In coming months, the two sides will submit comments in writing to the Labor Department to try to shape the rule’s final wording, but the verbal sparring already has begun.
Business leaders say hiking overtime pay would reduce hiring, while unions say the change would stimulate the economy by raising incomes for about 5 million Americans.
Before laying out the different reactions, we’ll look at what happened today:
The White House announced its long-awaited proposal to change the exemption that allows employers to not pay overtime wages to executive, administrative and professional employees.
Under current rules, employees who make $455 or more per week and have “white-collar” jobs can be considered managers and professionals, entitled only to a set salary, no matter how much overtime they work.
In contrast, employees who are paid by the hour, or earn salaries of less than $455 a week, generally are entitled to collect overtime pay for hours worked beyond the standard 40-hour week. The $455 threshold was last updated in 2004.
President Obama has said that the failure to push up the pay threshold to match inflation has left millions of workers without fair compensation.
“Right now, too many Americans are working long days for less pay than they deserve,” Obama wrote in an op-ed published Monday on the Huffington Post.
So he wants to raise the threshold to $970 a week. That would be “good for workers who want fair pay, and it’s good for business owners who are already paying their employees what they deserve—since those who are doing right by their employees are undercut by competitors who aren’t,” Obama wrote.
A White House fact sheet said that under the “normal rule-making process,” the Labor Department will publish the proposed rule in coming days and then accept comments. After reviewing the comments, the department will issue a final rule next year.
Many employees express strong feelings about overtime rules.

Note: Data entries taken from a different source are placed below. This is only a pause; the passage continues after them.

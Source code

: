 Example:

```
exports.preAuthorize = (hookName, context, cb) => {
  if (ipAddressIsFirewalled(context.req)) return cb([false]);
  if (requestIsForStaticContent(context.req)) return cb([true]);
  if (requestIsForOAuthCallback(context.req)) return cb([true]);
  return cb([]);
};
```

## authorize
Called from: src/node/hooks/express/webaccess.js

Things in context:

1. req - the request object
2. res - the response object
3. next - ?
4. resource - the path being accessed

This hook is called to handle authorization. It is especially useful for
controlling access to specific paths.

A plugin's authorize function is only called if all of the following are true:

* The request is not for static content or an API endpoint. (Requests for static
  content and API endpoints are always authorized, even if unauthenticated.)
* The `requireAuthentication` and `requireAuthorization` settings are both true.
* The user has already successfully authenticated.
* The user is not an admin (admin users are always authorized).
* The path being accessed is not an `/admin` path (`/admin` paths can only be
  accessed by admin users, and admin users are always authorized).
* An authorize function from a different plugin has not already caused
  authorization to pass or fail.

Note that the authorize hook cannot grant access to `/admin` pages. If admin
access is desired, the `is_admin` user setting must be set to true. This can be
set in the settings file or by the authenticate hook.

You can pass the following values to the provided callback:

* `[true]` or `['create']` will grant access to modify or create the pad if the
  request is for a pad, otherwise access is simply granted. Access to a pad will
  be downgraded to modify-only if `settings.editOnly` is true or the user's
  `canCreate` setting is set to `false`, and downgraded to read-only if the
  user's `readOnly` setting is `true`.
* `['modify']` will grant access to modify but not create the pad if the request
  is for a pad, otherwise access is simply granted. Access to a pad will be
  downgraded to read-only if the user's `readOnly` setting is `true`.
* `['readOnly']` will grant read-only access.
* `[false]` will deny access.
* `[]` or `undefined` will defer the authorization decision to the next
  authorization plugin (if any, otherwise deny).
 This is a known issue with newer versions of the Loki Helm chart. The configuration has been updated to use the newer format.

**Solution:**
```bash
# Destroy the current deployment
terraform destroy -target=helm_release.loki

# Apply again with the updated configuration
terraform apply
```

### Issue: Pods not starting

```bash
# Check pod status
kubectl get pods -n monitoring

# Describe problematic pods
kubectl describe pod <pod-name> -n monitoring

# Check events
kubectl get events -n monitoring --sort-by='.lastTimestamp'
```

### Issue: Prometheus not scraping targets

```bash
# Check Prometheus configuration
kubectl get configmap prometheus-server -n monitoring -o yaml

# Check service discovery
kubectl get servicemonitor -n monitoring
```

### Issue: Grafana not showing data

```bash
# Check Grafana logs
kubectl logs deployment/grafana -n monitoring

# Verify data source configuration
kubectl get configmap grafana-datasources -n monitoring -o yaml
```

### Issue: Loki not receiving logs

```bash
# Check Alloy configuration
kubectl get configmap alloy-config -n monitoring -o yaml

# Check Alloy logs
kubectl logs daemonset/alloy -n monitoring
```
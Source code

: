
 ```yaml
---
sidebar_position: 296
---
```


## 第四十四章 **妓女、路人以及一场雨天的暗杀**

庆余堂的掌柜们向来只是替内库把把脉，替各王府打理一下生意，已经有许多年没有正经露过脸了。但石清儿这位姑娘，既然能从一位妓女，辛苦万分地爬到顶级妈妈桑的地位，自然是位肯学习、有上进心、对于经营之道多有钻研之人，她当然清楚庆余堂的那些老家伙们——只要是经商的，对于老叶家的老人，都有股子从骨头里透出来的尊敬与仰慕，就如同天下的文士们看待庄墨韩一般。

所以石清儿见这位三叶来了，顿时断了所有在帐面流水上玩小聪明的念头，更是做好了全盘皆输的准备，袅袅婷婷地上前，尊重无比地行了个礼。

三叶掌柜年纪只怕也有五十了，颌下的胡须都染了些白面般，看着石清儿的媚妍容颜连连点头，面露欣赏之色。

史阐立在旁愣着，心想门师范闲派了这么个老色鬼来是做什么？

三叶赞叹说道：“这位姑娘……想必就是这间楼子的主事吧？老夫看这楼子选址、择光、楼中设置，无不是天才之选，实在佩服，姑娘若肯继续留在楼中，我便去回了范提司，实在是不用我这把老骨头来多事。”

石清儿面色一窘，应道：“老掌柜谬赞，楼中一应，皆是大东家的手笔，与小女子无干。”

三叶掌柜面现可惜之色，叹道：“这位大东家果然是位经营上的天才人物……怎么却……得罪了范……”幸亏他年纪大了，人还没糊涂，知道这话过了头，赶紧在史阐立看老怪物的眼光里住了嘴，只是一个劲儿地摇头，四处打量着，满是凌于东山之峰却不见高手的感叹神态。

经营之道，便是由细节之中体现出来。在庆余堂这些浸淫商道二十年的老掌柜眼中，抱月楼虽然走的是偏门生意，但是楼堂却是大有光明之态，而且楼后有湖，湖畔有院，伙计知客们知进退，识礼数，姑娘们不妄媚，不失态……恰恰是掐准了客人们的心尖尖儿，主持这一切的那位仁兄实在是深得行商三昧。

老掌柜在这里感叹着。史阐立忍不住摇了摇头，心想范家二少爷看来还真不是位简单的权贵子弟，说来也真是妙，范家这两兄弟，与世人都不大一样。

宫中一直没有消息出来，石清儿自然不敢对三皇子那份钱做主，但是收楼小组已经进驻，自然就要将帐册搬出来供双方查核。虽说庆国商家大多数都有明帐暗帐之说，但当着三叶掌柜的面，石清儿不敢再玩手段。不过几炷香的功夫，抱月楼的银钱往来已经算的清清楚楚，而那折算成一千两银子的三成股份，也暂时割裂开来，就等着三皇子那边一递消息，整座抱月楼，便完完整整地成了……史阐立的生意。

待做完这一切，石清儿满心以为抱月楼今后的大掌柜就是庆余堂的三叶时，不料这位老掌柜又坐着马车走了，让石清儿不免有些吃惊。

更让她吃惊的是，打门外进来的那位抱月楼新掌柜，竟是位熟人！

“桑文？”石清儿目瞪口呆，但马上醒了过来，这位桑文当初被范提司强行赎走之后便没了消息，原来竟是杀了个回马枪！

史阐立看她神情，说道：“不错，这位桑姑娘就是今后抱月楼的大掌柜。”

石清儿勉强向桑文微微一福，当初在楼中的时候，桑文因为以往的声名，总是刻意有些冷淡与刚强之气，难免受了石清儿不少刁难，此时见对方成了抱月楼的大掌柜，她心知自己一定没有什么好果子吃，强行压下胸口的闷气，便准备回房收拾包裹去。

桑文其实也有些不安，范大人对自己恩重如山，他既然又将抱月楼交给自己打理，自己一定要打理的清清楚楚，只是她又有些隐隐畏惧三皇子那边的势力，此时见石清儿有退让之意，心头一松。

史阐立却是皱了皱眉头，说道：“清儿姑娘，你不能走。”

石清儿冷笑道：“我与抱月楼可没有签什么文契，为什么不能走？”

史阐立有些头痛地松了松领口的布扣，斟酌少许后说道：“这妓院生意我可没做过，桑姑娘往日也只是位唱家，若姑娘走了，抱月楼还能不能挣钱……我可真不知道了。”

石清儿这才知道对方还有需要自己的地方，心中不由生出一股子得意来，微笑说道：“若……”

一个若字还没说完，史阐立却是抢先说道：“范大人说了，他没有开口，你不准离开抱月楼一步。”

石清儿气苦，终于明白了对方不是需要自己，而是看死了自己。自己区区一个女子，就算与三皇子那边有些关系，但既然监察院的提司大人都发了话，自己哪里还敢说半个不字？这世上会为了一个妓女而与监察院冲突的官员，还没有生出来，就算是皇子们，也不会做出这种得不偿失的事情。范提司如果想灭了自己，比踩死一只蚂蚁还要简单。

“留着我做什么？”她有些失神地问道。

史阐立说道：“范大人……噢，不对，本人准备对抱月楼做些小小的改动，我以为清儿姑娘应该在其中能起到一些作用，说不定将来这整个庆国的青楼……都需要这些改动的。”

NPR reporter Yuki Noguchi spoke to Elizabeth Suffern, who said that when she was the manager of a call center in Boston four years ago, her employer unfairly expected her to deal with work issues almost around the clock. That included early mornings, late nights, Sundays and lunchtime.
“I never realized I was actually federally mandated to be allowed a 30 minute meal period until I actually read the Wage and Hour laws poster that was required to be on the wall,” she told NPR.
She has since moved to a better job.
Supporters say the new rule would encourage employers to hire more workers, rather than over-work one person, such as Suffern. Moreover, a boost in overtime pay could stimulate consumer spending, the argument goes.
AFL-CIO President Richard Trumka said the new rule would “provide a much needed boost to our entire economy.”
Christine Owens, head of the National Employment Law Project, called it “a crucial step” in a long road to “reversing decades of wage declines that have hammered America’s middle class.”
But business groups saw it differently. Randy Johnson, a senior vice president with the U.S. Chamber of Commerce, said a rule change “will not guarantee more income, but instead will negatively impact small businesses.”
In addition, it would “drastically limit employment opportunities,” he said. Many employees would find they will “lose benefits, flexibility, status, and opportunities for advancement,” he added.
David French, a senior vice president for the National Retail Federation, said that “turning managers into rank-and-file hourly workers takes away the career opportunities offered by private sector entrepreneurs and job creators that are the true path to middle-class success.”